Le figure sono rigorosamente distribuite in varii ordini, in base alla loro importanza e al loro significato. Elemento centrale della composizione è la mardorla di Dio Padre, verso cui convergono tutti gli altri piani. Lo spazio infatti non è diviso in fasce orizzontali, come normalmente avviene nelle icone, ma in fasce ricurve, che sottolineano la tensione verso Dio. Il Padre è raffigurato come un anziano con la veste candida e candidi capelli, ed è coronato da una doppia aureola blu scuro e verde chiaro (segno dell’inaccessibilità della divinità). Questa a sua volta è circondata da tre cerchi che indicano i varii cieli, al cui interno sono raffigurate, in alcuni medaglioni, le gerarchie celesti. Nel cerchio più esterno, sulla sinistra, c’è una figura umana con un rotolo aperto. Si tratta del profeta Daniele. Il riferimento è al capitolo 7 del libro del profeta Daniele, nel quale il profeta ha la visione di un vegliardo: “la sua veste –dice Daniele- era candida come la neve e i capelli del suo capo erano candidi come la lana” (7, 9); davanti a questa figura “ecco apparire, sulle nubi del cielo, uno simile a un figlio dell’uomo” (7, 13). I Vangeli mostrano come Gesù Cristo applicherà a sé stesso questa figura, per certi aspetti misteriosa, di cui parla il profeta Daniele: Cristo chiamerà sé stesso il “Figlio dell’uomo”, assumendo questa figura e realtà profetica dell’Antico Testamento, e presentandosi al popolo di Israele anche per questo aspetto come Colui che porta a compimento la Legge e i Profeti.
Sopra l’immagine del Padre c’è un’aureola con all’interno un calice a tre piedi, ricolmo di un liquido dal colore rosso sangue. Forse si tratta, nell’icona originale, di un’allusione alla coppa di Salomone, che prefigura la coppa eucaristica, il sangue di Cristo che ha redento il mondo: in questo modo il mistero dell’Incarnazione, dell’amore di Dio per l’uomo, viene a trovarsi al vertice della visione celeste. Questa coppa è però anche il calice della giustizia di Dio. Nel libro del profeta Geremia, profeta che vive in un periodo turbolento e terribile, si parla spesso del calice della giustizia di Dio, della collera di Dio, calice che Dio darà da bere alle nazioni. Di questo calice si parla nel vangelo: “Padre mio, se e’ possibile passi da me questo calice! Pero’ non come voglio, ma come vuoi tu!” (Mt 26,39) Il calice è presente anche architettonicamente nella costruzione di sette metri di altezza che si trova al di fuori della Domus Galilaeae. Il rosso di questo calice domina tutto il dipinto, circondando il Padre, il Figlio, e aprendosi al centro in una sorta di fiume rosso impetuoso, che corre giù sino all’Inferno. La giustizia di Dio infatti arriva dal cielo fino alla terra.

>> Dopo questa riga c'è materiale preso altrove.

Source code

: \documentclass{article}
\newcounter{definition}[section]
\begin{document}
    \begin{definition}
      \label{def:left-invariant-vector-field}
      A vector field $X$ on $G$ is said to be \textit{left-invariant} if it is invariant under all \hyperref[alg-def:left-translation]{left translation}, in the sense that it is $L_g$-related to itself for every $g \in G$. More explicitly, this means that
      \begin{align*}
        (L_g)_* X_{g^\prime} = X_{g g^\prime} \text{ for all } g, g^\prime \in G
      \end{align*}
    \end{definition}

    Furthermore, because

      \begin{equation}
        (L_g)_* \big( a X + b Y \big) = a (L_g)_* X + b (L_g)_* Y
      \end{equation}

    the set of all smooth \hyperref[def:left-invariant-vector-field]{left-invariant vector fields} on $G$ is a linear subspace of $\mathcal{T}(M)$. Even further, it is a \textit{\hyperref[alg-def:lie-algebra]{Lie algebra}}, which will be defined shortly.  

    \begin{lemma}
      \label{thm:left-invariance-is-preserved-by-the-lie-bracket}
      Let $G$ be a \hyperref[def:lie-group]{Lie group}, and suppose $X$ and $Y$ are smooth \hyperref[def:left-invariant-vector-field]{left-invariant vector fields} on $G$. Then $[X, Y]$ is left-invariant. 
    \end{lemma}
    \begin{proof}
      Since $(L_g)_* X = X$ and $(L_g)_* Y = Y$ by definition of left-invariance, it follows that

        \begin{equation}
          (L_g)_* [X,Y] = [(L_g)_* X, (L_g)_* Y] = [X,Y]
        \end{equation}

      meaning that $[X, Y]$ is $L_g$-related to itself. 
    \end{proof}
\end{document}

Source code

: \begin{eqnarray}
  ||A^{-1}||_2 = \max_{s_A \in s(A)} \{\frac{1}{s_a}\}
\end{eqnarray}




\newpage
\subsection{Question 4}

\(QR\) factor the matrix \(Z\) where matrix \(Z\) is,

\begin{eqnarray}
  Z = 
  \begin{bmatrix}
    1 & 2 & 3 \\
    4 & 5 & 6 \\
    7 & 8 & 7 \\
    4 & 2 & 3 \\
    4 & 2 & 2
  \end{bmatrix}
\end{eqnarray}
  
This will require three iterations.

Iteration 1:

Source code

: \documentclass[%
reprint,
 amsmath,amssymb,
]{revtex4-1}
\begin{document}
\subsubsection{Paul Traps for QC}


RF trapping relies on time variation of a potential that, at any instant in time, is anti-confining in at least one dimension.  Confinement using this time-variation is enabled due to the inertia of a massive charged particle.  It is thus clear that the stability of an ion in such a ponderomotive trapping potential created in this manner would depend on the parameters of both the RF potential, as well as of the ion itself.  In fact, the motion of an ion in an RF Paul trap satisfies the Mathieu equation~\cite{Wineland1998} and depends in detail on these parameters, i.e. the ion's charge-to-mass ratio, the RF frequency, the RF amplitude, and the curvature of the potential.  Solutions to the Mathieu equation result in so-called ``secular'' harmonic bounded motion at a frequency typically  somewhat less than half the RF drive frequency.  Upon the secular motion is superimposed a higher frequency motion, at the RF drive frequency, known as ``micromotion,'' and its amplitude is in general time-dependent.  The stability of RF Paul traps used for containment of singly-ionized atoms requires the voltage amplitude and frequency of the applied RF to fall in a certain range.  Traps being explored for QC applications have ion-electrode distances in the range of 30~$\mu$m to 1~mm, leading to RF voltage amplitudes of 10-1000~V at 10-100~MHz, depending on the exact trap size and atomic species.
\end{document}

Dio ha creato l’universo e la terra con immenso amore e con grande armonia. C’è un equilibrio sapiente e profondo che abbraccia tutto, a cominciare dai colori (a ogni rosso per esempio corrisponde un tipo di verde complementare), sicché ogni cosa rinvia a un’altra, in una policromia e polifonia meravigliosa: il cielo azzurro, il verde delle fronde degli alberi, le montagne rugose e impervie, tutto canta e proclama la bellezza dell’opera di Dio. Ma questa bellezza è anche segno di un amore immenso di Dio, della sua infinita bontà per l’uomo (universalia in unum convertuntur). Questo amore di Dio per l’uomo si esprime dunque anche in una bellezza armoniosa, ha una profonda valenza estetica, perché Dio, che è Amore, vuole anche dare piacere all’uomo nella natura, nel cibo, nell’unione fisica tra l’uomo e la donna. Ma la libertà, anch’essa dono dell’amore di Dio, consente all’uomo di rinnegare tutto questo, di disprezzarlo e di tentare di sfigurare e distruggere la creazione. Dio però verrà a fare giustizia sulla terra di tutto questo e la Sua giustizia va intesa anche come ricostruzione dell’universo.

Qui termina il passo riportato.